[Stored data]
★ ★ ★

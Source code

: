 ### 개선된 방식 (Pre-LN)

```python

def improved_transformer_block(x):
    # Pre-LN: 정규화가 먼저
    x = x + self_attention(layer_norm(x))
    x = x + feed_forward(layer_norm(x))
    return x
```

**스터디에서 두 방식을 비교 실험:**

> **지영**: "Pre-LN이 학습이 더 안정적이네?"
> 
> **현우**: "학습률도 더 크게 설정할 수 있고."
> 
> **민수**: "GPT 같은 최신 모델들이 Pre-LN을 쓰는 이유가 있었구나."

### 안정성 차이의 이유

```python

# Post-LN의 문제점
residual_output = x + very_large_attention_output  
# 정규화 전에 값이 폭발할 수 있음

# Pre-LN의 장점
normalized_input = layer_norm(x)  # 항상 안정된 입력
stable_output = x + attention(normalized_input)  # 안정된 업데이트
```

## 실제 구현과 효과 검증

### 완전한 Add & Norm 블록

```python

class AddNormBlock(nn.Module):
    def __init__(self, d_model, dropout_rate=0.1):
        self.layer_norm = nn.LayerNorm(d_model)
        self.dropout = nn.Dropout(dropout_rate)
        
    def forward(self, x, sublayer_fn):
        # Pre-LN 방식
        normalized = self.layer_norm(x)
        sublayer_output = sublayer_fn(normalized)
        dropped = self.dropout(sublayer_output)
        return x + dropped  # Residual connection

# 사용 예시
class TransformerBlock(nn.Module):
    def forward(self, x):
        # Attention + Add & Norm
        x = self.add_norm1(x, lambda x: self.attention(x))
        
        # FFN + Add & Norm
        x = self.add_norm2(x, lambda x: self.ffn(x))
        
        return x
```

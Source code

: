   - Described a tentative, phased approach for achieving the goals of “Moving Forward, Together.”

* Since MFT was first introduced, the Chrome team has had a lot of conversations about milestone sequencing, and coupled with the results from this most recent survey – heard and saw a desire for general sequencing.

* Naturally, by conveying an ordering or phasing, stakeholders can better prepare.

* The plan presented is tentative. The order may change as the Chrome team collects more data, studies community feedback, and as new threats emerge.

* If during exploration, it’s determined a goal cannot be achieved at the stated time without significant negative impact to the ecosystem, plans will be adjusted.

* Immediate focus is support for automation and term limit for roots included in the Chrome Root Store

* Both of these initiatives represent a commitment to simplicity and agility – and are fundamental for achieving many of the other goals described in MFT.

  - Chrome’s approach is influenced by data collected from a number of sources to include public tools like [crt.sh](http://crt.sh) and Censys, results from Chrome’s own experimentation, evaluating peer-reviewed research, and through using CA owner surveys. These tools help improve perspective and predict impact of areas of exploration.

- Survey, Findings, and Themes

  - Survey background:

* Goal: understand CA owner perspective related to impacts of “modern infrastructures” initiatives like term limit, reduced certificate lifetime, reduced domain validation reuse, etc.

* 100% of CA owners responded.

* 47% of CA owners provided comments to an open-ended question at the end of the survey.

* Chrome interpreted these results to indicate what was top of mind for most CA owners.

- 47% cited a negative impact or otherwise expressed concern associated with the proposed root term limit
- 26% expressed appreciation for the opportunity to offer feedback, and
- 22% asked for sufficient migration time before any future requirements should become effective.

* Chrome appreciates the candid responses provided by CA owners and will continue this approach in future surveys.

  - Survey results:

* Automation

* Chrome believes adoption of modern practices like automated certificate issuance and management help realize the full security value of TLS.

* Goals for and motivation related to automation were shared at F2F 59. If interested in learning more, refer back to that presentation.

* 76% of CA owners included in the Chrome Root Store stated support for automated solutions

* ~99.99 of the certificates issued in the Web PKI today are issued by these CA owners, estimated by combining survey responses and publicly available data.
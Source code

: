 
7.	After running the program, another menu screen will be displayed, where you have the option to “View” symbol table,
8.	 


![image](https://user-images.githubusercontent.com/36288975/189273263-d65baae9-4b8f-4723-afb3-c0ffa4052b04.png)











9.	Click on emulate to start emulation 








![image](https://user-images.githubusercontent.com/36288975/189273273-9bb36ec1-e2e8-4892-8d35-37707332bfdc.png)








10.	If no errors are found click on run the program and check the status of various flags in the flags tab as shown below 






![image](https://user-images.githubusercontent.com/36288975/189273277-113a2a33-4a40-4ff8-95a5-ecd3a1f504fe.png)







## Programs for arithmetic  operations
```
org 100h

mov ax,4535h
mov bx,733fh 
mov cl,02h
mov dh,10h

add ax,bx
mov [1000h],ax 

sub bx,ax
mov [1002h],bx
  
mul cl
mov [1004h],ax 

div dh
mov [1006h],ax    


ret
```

★ ★ ★

AIM OF THE TASK: Please give the count of lines above with "automated", nothing else.

ANSWER BELOW: 2